■ PROBLEM ■
Only lines with the word "func" are wanted; copy each of them from the listing below.

■ DATA RECORDS ■
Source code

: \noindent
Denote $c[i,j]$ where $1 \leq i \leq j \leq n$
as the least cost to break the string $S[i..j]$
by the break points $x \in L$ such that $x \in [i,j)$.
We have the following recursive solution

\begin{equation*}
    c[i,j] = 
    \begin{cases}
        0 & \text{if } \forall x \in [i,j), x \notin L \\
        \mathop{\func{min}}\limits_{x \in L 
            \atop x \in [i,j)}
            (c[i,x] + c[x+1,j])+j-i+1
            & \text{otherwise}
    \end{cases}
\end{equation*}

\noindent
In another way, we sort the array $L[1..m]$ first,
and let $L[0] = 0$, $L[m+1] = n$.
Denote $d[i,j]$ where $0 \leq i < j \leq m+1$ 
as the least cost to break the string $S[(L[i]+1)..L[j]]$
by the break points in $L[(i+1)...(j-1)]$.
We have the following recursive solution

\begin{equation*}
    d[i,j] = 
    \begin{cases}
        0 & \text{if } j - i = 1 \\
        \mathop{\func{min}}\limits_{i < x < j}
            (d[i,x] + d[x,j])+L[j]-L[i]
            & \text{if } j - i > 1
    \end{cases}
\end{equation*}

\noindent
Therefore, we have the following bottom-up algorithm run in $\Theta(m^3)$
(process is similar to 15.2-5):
--
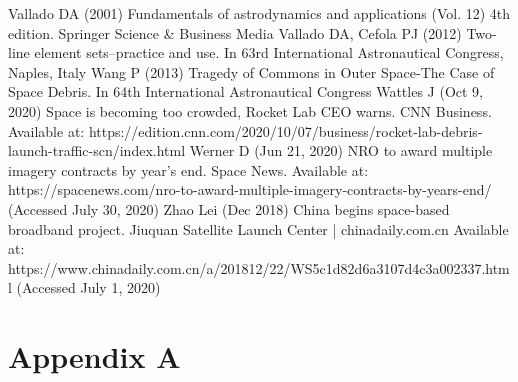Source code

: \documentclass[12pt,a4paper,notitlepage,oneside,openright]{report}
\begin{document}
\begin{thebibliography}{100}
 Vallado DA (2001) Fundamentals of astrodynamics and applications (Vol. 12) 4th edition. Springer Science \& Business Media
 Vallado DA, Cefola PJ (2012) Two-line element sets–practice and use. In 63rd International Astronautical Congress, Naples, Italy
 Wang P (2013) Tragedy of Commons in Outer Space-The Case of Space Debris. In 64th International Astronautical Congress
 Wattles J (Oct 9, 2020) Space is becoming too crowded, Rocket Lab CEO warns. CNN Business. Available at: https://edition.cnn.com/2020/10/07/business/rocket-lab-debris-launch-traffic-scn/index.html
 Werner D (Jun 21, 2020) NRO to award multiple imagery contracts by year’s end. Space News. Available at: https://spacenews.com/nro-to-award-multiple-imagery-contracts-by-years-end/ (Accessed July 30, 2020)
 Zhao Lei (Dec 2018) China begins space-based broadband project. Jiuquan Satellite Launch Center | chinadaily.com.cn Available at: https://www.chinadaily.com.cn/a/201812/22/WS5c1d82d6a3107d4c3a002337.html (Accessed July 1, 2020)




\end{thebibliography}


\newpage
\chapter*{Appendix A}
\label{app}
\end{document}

■ PROBLEM SOLUTION ■
        \mathop{\func{min}}\limits_{x \in L 
        \mathop{\func{min}}\limits_{i < x < j}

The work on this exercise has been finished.